What you should do – Take every line from the data that has the word "thumb" in it.

[Records from a dataset]
# # # #

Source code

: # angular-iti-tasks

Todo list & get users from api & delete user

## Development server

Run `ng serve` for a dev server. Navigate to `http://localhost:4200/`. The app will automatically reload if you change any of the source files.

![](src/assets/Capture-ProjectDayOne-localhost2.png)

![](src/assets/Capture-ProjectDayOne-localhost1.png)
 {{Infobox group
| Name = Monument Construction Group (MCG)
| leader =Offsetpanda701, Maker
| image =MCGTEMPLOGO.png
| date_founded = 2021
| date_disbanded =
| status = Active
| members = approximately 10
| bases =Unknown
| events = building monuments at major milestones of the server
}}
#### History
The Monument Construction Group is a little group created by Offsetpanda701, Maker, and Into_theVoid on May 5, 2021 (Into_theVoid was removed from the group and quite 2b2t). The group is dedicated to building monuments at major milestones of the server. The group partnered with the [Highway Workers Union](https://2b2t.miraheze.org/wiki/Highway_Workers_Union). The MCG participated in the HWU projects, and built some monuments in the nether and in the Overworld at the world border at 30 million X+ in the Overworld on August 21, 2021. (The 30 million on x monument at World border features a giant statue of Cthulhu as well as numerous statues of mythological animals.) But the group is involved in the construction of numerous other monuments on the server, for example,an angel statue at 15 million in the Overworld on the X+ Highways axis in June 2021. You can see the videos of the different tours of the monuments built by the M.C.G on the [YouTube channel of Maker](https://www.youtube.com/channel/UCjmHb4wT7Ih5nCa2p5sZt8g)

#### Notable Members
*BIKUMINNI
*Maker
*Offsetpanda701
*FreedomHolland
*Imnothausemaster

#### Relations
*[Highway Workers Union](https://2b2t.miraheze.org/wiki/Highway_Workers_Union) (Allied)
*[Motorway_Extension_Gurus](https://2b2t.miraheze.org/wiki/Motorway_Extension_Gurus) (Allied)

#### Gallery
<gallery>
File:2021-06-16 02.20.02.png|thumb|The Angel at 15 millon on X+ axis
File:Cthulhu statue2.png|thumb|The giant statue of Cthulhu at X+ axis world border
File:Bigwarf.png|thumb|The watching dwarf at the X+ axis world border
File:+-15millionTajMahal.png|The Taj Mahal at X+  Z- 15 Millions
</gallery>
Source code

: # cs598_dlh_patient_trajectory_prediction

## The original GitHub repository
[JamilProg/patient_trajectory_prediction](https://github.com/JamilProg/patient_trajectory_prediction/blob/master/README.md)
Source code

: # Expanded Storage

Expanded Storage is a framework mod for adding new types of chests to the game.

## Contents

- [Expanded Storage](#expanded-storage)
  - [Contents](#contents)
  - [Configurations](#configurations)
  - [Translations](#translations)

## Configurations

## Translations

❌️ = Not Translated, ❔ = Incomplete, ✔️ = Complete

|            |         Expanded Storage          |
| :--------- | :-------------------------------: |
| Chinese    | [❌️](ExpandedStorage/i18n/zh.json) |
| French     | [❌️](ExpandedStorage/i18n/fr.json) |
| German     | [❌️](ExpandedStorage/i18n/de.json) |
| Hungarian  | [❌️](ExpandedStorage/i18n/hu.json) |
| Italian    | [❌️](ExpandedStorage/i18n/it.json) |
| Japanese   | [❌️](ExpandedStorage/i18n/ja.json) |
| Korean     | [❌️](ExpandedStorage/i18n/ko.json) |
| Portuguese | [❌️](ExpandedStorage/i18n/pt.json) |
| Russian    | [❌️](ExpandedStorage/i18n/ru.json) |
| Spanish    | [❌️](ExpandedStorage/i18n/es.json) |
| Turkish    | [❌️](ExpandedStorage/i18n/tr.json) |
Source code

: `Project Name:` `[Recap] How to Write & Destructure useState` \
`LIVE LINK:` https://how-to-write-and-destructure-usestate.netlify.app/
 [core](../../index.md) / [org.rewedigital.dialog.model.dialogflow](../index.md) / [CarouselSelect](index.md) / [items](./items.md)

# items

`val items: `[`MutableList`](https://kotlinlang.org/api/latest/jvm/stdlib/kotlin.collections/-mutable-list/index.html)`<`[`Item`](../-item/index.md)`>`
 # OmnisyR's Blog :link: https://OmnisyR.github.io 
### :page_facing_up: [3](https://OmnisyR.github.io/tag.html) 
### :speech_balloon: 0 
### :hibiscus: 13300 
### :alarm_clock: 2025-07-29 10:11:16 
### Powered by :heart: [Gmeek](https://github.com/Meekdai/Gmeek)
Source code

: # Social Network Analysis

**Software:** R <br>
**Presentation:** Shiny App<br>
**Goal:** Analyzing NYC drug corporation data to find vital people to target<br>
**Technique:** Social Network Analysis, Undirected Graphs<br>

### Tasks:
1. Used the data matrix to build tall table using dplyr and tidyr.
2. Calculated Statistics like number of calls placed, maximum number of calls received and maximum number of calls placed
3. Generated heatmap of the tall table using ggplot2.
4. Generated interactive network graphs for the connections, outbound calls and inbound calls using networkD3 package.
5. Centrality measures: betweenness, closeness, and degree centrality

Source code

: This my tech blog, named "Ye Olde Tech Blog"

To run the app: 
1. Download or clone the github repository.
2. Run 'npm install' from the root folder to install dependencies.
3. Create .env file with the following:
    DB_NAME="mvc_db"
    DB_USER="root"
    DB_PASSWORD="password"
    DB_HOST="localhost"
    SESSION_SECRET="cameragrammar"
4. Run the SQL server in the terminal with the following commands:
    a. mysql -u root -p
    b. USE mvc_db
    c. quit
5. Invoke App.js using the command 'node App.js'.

# # # #

Completed task –
File:2021-06-16 02.20.02.png|thumb|The Angel at 15 millon on X+ axis
File:Cthulhu statue2.png|thumb|The giant statue of Cthulhu at X+ axis world border
File:Bigwarf.png|thumb|The watching dwarf at the X+ axis world border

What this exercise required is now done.